2020 Bright Spots & Looking Forward in 2021: Nature Activities for Learning and Understanding (NALU) Studies Program

2020 certainly presented the most complex and difficult personal and professional challenges many of us have ever faced. At the same time, out of 2020 came stories of resilience, neighbors helping neighbors, and people and organizations stepping up and coming together like never before.

As we approach the one-year mark of the arrival of the coronavirus pandemic in Hawaii, we wanted to look back at uplifting moments from the past year and check in to see what our grantees are hoping for in 2021.

Over the next few posts, we’ll share some of our grantees’ 2020 bright spots as well as what they are looking forward to this year.


NALU Studies


What was one bright spot for your organization in 2020?

The year 2020 was a challenging year for every person on earth in so many ways. A viral global pandemic that did not care about sociology-economic status, politics, race, ethnicity, or education showed us all how fragile life could be, especially in Hawaii. Through it all, the NALU Studies program worked to execute its mission of supporting Hawaii’s at-risk youth in challenging situations.

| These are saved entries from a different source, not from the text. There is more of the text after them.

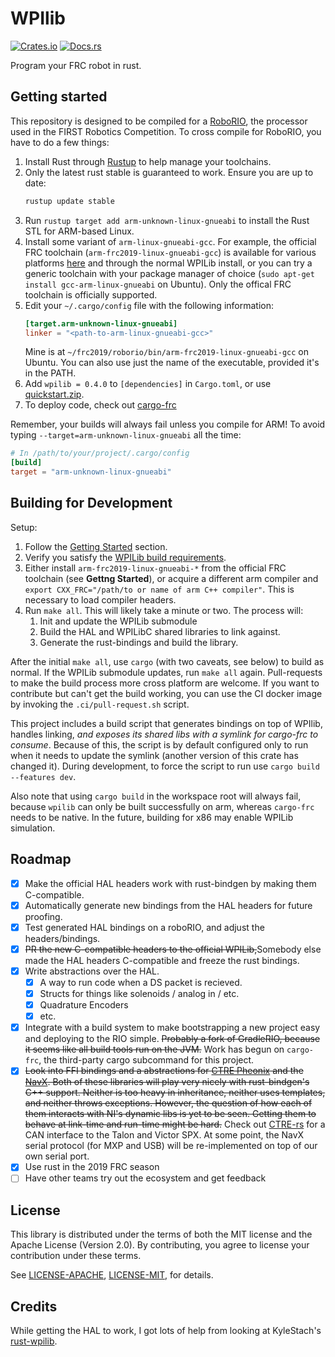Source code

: # WPIlib

[![Crates.io](https://img.shields.io/crates/v/wpilib.svg)](https://crates.io/crates/wpilib/)
[![Docs.rs](https://docs.rs/wpilib/badge.svg)](https://docs.rs/wpilib)

Program your FRC robot in rust.

## Getting started

This repository is designed to be compiled for a [RoboRIO](http://sine.ni.com/nips/cds/view/p/lang/en/nid/213308), the
processor used in the FIRST Robotics Competition. To cross compile for RoboRIO, you have to do a few things:

1. Install Rust through [Rustup](https://www.rustup.rs/) to help manage your toolchains.
2. Only the latest rust stable is guaranteed to work. Ensure you are up to date:
   ```bash
   rustup update stable
   ```
3. Run `rustup target add arm-unknown-linux-gnueabi` to install the Rust STL for ARM-based Linux.
4. Install some variant of `arm-linux-gnueabi-gcc`. For example, the official FRC toolchain
   (`arm-frc2019-linux-gnueabi-gcc`) is available for various platforms [here](https://github.com/wpilibsuite/toolchain-builder/releases) and through the normal WPILib install, or you
   can try a generic toolchain with your package manager of choice (`sudo apt-get install gcc-arm-linux-gnueabi` on
   Ubuntu). Only the offical FRC toolchain is officially supported.
5. Edit your `~/.cargo/config` file with the following information:
   ```toml
   [target.arm-unknown-linux-gnueabi]
   linker = "<path-to-arm-linux-gnueabi-gcc>"
   ```
   Mine is at `~/frc2019/roborio/bin/arm-frc2019-linux-gnueabi-gcc` on Ubuntu.
   You can also use just the name of the executable, provided it's in the PATH.
6. Add `wpilib = 0.4.0` to `[dependencies]` in `Cargo.toml`, or use [quickstart.zip](../quickstart.zip).
7. To deploy code, check out [cargo-frc](https://crates.io/crates/cargo-frc)

Remember, your builds will always fail unless you compile for ARM! To avoid typing `--target=arm-unknown-linux-gnueabi` all the time:

```toml
# In /path/to/your/project/.cargo/config
[build]
target = "arm-unknown-linux-gnueabi"
```

## Building for Development

Setup:

1. Follow the [Getting Started](#getting-started) section.
2. Verify you satisfy the [WPILib build requirements](https://github.com/wpilibsuite/allwpilib#building-wpilib).
3. Either install `arm-frc2019-linux-gnueabi-*` from the official FRC toolchain (see **Gettng Started**), or acquire a different arm compiler and `export CXX_FRC="/path/to or name of arm C++ compiler"`. This is necessary to load compiler headers.
4. Run `make all`. This will likely take a minute or two. The process will:
   1. Init and update the WPILib submodule
   2. Build the HAL and WPILibC shared libraries to link against.
   3. Generate the rust-bindings and build the library.

After the initial `make all`, use `cargo` (with two caveats, see below) to build as normal. If the WPILib submodule updates, run `make all` again.
Pull-requests to make the build process more cross platform are welcome. If you want to contribute but can't get the build working, you can use the CI docker image by invoking the `.ci/pull-request.sh` script.

This project includes a build script that generates bindings on top of WPIlib, handles linking, _and exposes its shared libs with a symlink for cargo-frc to consume_. Because of this, the script is by default configured only to run when it needs to update the
symlink (another version of this crate has changed it). During development, to force the script to run use
`cargo build --features dev`.

Also note that using `cargo build` in the workspace root will always fail, because `wpilib` can only be built successfully on arm, whereas `cargo-frc` needs to be native. In the future, building for x86 may enable WPILib simulation.

## Roadmap

- [x] Make the official HAL headers work with rust-bindgen by making them C-compatible.
- [x] Automatically generate new bindings from the HAL headers for future proofing.
- [x] Test generated HAL bindings on a roboRIO, and adjust the headers/bindings.
- [x] ~~PR the new C-compatible headers to the official WPILib,~~Somebody else made the HAL headers C-compatible and freeze the rust bindings.
- [x] Write abstractions over the HAL.
  - [x] A way to run code when a DS packet is recieved.
  - [x] Structs for things like solenoids / analog in / etc.
  - [x] Quadrature Encoders
  - [x] etc.
- [x] Integrate with a build system to make bootstrapping a new project easy and deploying to the RIO simple. ~~Probably a fork of GradleRIO, because it seems like all build tools run on the JVM.~~ Work has begun on `cargo-frc`, the third-party cargo subcommand for this project.
- [x] ~~Look into FFI bindings and a abstractions for [CTRE Pheonix](https://github.com/CrossTheRoadElec/Phoenix-frc-lib)
      and the [NavX](https://github.com/kauailabs/navxmxp). Both of these libraries will play very nicely with rust-bindgen's C++ support. Neither is too heavy in inheritance, neither uses templates, and neither throws exceptions. However, the question of how each of them interacts with NI's dynamic libs is yet to be seen. Getting them to behave at link-time and run-time might be hard.~~ Check out [CTRE-rs](https://github.com/auscompgeek/ctre-rs) for a CAN interface to the Talon and Victor SPX. At some point, the NavX serial protocol (for MXP and USB) will be re-implemented on top of our own serial port.
- [x] Use rust in the 2019 FRC season
- [ ] Have other teams try out the ecosystem and get feedback

## License

This library is distributed under the terms of both the
MIT license and the Apache License (Version 2.0). By contributing, you agree
to license your contribution under these terms.

See [LICENSE-APACHE](../LICENSE-APACHE), [LICENSE-MIT](../LICENSE-MIT), for details.

## Credits

While getting the HAL to work, I got lots of help from looking at KyleStach's [rust-wpilib](https://github.com/robotrs/rust-wpilib).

This is why we began reaching out to former NALU Studies graduates and former students from other programs we have worked with over the last 17 years such as the Pacific Center for Environmental Studies (PaCES) graduates, HYCC graduates, and others. What we discovered was amazing. Our local Hawaii students, many of whom we had not heard from in over 16 years, and a number of whom are now living in different parts of the U.S. working in a number of professional fields or still in college, agreed to step up and join this NALU team supporting Hawaii at-risk youth who were in danger of failing out of school through tutoring. Each NALU graduate agreed to give at least one hour of their time each week and tutor a student in need to help them understand a concept they needed to know. We selected students struggling in classes required to graduate. It was incredible to reconnect with our former NALU and PaCES students as they worked to tutor our struggling students and it really makes you believe in the power of humanity and compassion. Within each of us lies the power to make the world a better place. This was a very bright spot for us in 2020.


What is one thing you are looking forward to or hoping to accomplish as an organization in 2021?

The NALU Studies program provides new and unique ways to serve our students who struggle in the classroom through hands-on, experiential education activities in science and cultural practices in partnership with caring mentors. After 2020, the 2021 year represents a “new normal” for billions of people who are learning about science, viruses, and vaccines as we strive to recover from this global pandemic.

Many of our Hawaii students are desperate to reconnect to the ocean and land and they have actually approached us pleading for the opportunity to connect with some of the unique cultural sites in Hawaii that the NALU Studies program provides. We are excited to have students enroll in NALU to build relationships with our scientists and cultural practitioner mentors who provide NALU students with job skills training, leadership skills training, and a connection to culture and place as they receive the high school credits they need to graduate, and college credits helping them with career direction.

Each day I am humbled by their stories of resiliency! I firmly believe that our future is in good hands! Our sincere hope for this upcoming 2021 year is that we are able to reconnect many of our local Hawaii at-risk youth with the aina, or land and kai, or sea, and empower them to understand that they have the power to overcome the personal challenges in their lives, they have support and can work to improve their situations, and they will emerge as our future leaders who take action to support Hawaii!